Subject: Generalized Lambert W function - premature commit
From: David Billinghurst
Date: Wed, 23 May 2012 19:06:47 +1000
On 23/05/2012 1:30 PM, Raymond Toy wrote:
> On 5/22/12 6:12 AM, David Billinghurst wrote:
>> On 22/05/2012 12:20 AM, David Billinghurst wrote:
>>> I have checked in a fix. It works for gcl under windows. Found
>>> another problem.
>>>
>>> fpprec:80$
>>> z:bfloat(-1/%e)-1b-20$
>>> (%i130) w:generalized_lambert_w(-1,z);
>>>
>>> Maxima encountered a Lisp error:
>>>
>>> Error in SETQ [or a callee]: Zero divisor.
>>>
>> Fixed this one too. The bigfloat guess for the Halley iteration is
>> generated in floating point. This doesn't work when z is -1/%e to
>> machine precision. Need to use a bigfloat power series around the
>> branch point.
> Pretty cool stuff!
>
> I found a few test failures with cmucl. I think they all stem for the
> use of (exp 1) in 3 places. This produces a single-float approximation
> to %e, but we really want a double-float value. I just used (exp 1.0)

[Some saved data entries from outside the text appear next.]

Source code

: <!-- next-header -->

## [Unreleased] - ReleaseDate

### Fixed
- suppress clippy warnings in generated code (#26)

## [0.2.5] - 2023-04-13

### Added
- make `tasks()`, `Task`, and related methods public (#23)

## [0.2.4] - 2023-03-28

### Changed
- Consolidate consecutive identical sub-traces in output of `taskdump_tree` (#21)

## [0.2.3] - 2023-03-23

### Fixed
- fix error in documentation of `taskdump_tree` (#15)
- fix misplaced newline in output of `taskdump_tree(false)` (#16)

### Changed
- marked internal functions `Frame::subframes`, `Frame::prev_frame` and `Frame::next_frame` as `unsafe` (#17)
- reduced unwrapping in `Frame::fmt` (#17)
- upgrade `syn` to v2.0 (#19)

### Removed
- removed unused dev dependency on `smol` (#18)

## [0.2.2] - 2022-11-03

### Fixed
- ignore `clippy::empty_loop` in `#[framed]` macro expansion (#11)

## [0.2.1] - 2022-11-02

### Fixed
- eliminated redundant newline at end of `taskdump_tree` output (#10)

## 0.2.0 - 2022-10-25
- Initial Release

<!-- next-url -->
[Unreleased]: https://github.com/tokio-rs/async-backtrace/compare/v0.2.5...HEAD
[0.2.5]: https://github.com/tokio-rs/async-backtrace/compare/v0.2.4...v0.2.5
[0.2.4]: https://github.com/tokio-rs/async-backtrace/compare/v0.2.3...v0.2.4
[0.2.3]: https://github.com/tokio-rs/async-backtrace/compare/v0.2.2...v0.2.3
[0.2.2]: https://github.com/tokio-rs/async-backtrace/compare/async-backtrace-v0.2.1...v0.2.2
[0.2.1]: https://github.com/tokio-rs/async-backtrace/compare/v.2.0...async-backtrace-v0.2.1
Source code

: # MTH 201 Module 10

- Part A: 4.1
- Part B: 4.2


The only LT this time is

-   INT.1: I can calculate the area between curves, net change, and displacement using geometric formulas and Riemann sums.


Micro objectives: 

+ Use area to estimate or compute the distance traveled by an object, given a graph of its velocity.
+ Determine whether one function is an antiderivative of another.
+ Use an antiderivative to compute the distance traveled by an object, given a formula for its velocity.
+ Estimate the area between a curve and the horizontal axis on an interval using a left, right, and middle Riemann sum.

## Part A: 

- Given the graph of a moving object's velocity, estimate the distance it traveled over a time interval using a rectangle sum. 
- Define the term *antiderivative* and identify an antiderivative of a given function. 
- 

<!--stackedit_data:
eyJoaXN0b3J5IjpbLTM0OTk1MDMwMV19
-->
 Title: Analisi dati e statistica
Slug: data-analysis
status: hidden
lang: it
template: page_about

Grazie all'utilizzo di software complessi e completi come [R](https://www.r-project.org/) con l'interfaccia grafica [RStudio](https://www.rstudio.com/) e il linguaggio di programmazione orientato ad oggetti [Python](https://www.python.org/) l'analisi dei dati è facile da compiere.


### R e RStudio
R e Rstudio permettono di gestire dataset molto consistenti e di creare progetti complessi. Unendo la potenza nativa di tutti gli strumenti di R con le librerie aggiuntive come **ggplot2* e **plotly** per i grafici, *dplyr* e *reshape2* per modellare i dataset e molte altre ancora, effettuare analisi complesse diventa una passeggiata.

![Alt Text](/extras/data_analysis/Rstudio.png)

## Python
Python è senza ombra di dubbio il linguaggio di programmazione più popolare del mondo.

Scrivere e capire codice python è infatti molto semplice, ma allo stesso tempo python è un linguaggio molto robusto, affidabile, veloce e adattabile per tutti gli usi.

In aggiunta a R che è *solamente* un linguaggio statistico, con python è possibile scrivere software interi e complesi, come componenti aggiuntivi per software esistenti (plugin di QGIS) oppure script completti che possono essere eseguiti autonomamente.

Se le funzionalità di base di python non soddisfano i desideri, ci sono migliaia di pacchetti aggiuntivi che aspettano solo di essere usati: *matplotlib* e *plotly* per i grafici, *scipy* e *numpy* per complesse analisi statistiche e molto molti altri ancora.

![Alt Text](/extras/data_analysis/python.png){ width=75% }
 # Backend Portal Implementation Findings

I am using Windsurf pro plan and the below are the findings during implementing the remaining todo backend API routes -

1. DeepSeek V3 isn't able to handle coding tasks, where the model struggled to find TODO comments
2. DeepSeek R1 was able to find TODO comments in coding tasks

> in those 3 places. (I'm not surprised that this works for gcl (because
> single-float = double-float there), but it should fail for other lisps.)
>
> Now the only test that fails is 44, where cmucl only achieves an
> accuracy of 3.89b-69 instead of 1b-77. Not sure why there should be
> this discrepancy because bigfloats should produce the same answer
> everywhere.
>
> Ray
Thanks for the report. I have replaced (exp 1) with %e-val.
I've had a look at the test 44 failure. The root finder is
ill-conditioned so close to the branch point, and loses about 15 digits
of accuracy. I have relaxed the test tolerance significantly.
I have also used the bigfloat package to remove some duplicate code and
there is scope for further improvement. I needed a bigfloat %e so I
added the method to numeric.lisp, based on the code for the %pi method.